● Assignment
From the listing below, return each line that includes "There".

===

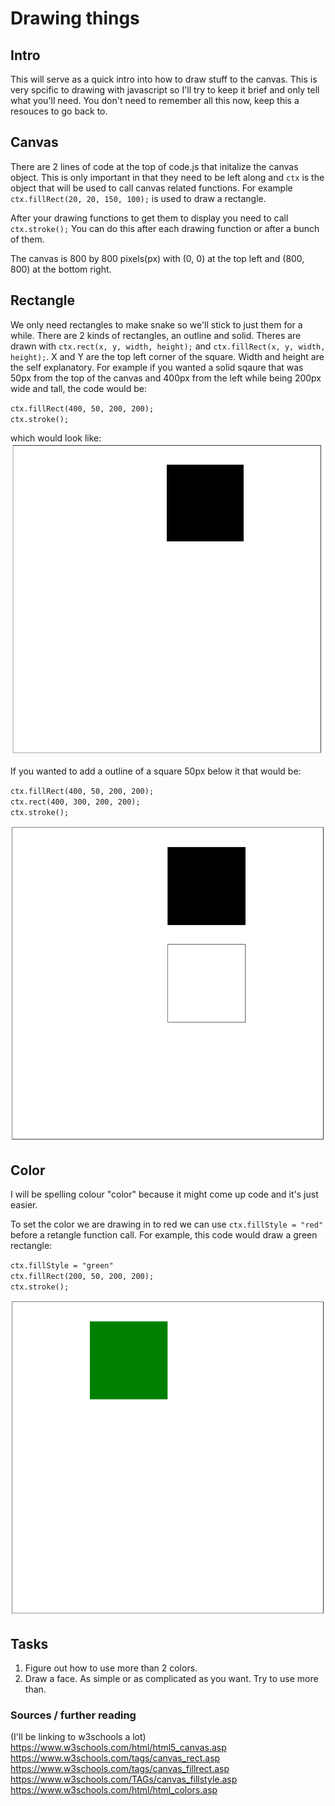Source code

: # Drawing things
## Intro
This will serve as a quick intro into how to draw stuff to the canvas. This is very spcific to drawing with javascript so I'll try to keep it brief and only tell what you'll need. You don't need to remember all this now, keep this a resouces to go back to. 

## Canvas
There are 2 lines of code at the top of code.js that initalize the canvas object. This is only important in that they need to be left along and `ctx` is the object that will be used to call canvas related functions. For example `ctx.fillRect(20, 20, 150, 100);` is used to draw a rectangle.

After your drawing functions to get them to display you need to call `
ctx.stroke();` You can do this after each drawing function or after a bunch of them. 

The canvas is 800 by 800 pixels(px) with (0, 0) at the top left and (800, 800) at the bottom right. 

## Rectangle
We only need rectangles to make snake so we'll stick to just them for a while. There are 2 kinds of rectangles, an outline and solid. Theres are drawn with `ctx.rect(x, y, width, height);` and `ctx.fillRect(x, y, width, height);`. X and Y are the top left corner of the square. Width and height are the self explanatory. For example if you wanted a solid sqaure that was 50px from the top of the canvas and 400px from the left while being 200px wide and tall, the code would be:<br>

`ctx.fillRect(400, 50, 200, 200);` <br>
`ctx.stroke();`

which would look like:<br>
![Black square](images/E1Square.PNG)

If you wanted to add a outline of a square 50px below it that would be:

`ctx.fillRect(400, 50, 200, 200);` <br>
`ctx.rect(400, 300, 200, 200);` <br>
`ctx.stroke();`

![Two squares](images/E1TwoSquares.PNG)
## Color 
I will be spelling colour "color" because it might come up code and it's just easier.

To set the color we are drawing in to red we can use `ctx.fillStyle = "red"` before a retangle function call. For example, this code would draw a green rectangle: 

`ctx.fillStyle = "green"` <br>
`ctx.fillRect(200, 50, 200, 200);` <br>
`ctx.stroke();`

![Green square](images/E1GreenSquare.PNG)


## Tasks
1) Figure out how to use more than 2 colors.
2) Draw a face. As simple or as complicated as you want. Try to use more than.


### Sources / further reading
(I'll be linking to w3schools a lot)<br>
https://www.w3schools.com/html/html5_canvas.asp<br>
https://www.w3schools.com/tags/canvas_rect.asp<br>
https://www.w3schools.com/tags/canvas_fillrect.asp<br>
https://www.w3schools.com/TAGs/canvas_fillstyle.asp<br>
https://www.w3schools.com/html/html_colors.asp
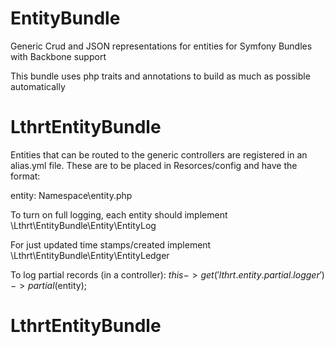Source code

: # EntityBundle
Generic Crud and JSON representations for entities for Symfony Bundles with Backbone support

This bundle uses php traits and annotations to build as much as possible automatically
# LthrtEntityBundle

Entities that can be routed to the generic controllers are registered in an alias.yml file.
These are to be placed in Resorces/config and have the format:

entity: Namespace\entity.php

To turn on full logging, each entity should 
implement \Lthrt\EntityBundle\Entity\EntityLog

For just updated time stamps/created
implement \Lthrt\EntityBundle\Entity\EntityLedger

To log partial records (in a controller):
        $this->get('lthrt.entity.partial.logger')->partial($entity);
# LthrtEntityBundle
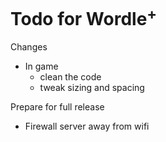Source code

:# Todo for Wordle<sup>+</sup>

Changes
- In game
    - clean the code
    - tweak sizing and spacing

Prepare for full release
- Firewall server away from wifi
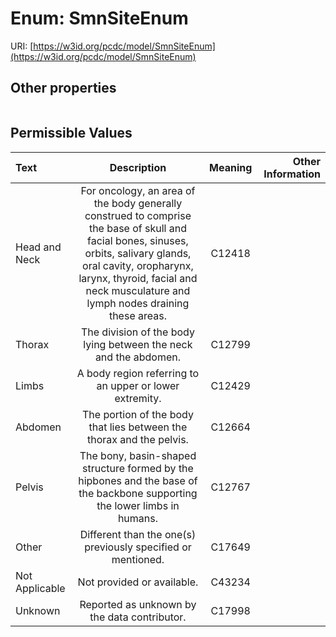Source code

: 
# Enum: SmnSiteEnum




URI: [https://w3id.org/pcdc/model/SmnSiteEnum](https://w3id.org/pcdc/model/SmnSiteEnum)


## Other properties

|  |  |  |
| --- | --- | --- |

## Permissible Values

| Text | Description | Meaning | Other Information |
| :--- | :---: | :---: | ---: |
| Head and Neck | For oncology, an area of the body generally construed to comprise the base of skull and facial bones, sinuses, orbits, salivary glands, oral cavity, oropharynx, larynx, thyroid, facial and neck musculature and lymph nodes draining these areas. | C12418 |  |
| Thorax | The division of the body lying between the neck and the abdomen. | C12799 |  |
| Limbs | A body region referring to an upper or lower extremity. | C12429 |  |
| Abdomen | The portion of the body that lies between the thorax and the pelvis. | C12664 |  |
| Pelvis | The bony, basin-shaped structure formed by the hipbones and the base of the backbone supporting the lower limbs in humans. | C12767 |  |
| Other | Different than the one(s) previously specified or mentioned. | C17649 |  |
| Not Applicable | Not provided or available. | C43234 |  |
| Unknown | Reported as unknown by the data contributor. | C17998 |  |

===

● Response to this task
There are 2 lines of code at the top of code.js that initalize the canvas object. This is only important in that they need to be left along and `ctx` is the object that will be used to call canvas related functions. For example `ctx.fillRect(20, 20, 150, 100);` is used to draw a rectangle.
We only need rectangles to make snake so we'll stick to just them for a while. There are 2 kinds of rectangles, an outline and solid. Theres are drawn with `ctx.rect(x, y, width, height);` and `ctx.fillRect(x, y, width, height);`. X and Y are the top left corner of the square. Width and height are the self explanatory. For example if you wanted a solid sqaure that was 50px from the top of the canvas and 400px from the left while being 200px wide and tall, the code would be:<br>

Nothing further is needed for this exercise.